Ofgem grants electricity and gas supply licences that cover Great Britain. While the former regional incumbent suppliers generally still enjoy high shares of supply in those areas, as noted above, evidence shows that customers have been switching to new entrant suppliers. There is further evidence that switching costs are low, switching rates have been steady (around 10-15 per cent per annum), and the rate of customers switching away from the former incumbent suppliers is high (e.g. around 45 per cent of electricity domestic customers are no longer with their former incumbent suppliers).
For the purposes of analysing the competition effects of this case, the OFT has therefore considered the geographic frame of reference for the supply of electricity and gas to be as wide as Great Britain.
The parties’ combined shares of supply (see [Note 4]) in each of electricity, gas and dual fuel to domestic customers in Great Britain will vary between 10 per cent and 20 per cent with very negligible share increments (less than 1 per cent).
In each of the considered relevant frames of reference, post-merger, NPower will still be constrained by other larger suppliers such as British Gas plc, Powergen plc, Scottish and Southern plc, EDF Energy plc and ScottishPower.
Due to the degree of existing competition, the negligible share increments arising from the merger and the lack of third party concerns, an assessment of barriers to entry and buyer power in these segments is not necessary.
Post-merger there will be two vertical relationships between (i) RWE Npower electricity generation business and the Telecom electricity business; and (ii) RWE Npower gas shipping business and Gas Plus.
Given the small share of supply increments and remaining competition in these sectors, no vertical concerns arise as a result of this merger.
THIRD PARTY VIEWS
Ofgem believes that the acquisition does not raise any significant concerns for competition in the electricity and gas sectors, or in relation to vertical integration, having taken into account the level of competition present and the relatively small increase in Npower’s position in these sectors.
No other third parties expressed any concerns about the transaction to the OFT.
The merging businesses overlap in the supply of electricity and gas to domestic customers as well as in gas shipping.

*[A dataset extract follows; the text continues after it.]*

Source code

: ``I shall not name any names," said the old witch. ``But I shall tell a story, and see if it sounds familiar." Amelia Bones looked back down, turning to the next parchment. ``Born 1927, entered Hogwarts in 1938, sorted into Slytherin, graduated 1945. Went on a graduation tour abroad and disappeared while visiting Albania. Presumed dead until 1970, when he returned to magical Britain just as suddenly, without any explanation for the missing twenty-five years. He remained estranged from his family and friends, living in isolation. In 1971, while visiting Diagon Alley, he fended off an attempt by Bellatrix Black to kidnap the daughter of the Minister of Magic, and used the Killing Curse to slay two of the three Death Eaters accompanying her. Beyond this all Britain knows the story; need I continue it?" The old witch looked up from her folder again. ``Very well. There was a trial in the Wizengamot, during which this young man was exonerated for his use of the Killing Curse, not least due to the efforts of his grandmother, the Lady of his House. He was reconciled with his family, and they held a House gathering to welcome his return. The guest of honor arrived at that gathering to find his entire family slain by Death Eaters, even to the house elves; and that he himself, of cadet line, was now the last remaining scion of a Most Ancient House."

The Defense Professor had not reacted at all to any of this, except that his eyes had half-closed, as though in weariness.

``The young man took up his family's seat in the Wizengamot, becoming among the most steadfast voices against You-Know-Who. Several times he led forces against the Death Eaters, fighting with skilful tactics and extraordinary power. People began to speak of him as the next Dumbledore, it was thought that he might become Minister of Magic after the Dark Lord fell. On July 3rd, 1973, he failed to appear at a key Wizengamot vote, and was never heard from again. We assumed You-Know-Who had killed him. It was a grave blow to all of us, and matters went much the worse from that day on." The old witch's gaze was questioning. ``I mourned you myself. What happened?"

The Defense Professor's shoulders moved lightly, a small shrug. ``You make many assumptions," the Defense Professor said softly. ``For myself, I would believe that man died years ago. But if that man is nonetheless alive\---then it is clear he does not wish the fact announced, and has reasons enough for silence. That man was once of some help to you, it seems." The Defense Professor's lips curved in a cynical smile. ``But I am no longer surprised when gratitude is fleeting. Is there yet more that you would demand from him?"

Given the parties’ low combined shares of supply, the negligible increments, the level of existing competition and the lack of third party concerns, no competition concerns arise on any of these frames of reference.
Consequently, the OFT does not believe that it is or may be the case that the merger may be expected to result in a substantial lessening of competition within a market or markets in the United Kingdom.

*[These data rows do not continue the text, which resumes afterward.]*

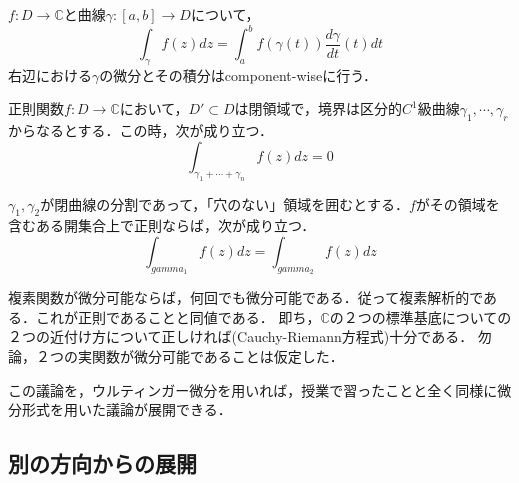 \documentclass[uplatex, dvipdfmx]{jsreport}
\begin{document}
\begin{definition}[複素線積分]
    $f:D\to\mathbb{C}$と曲線$\gamma:[a,b]\to D$について，
    \[ \int_\gamma f(z)dz = \int^b_af(\gamma (t))\frac{d\gamma}{dt}(t)dt \]
    右辺における$\gamma$の微分とその積分はcomponent-wiseに行う．
\end{definition}
\begin{theorem}[Cauchyの積分定理]
    正則関数$f:D\to\mathbb{C}$において，$D'\subset D$は閉領域で，境界は区分的$C^1$級曲線$\gamma_1,\cdots,\gamma_r$からなるとする．この時，次が成り立つ．
    \[ \int_{\gamma_1+\cdots+\gamma_n}f(z)dz = 0 \]
\end{theorem}
\begin{corollary}
    $\gamma_1,\gamma_2$が閉曲線の分割であって，「穴のない」領域を囲むとする．$f$がその領域を含むある開集合上で正則ならば，次が成り立つ．
    \[ \int_{gamma_1}f(z)dz = \int_{gamma_2}f(z)dz \]
\end{corollary}

\begin{screen}
    複素関数が微分可能ならば，何回でも微分可能である．従って複素解析的である．これが正則であることと同値である．
    即ち，$\mathbb{C}$の２つの標準基底についての２つの近付け方について正しければ(Cauchy-Riemann方程式)十分である．
    勿論，２つの実関数が微分可能であることは仮定した．

    この議論を，ウルティンガー微分を用いれば，授業で習ったことと全く同様に微分形式を用いた議論が展開できる．
\end{screen}

\subsection{別の方向からの展開}
\end{document}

This merger will therefore not be referred to the Competition Commission under section 33(1) of the Act.
1. Npower has an existing share of supply of electricity to domestic customers exceeding 25 per cent in three regions of the UK (Midlands, Northern and Yorkshire) which individually or collectively may constitute a substantial part of the UK. Combined shares of supply in these regions, measured as a share of total households supplied are, respectively, [40-50] per cent, [50-60] per cent and [45-55] per cent.
2. OFT's decision of 30 June 2004 in Scottish and Southern Energy/Atlantic Electric and Gas Ltd.
3. Ofgem's Domestic Retail Market Report, June 2005.
4. Based on number of households supplied 2004-2005.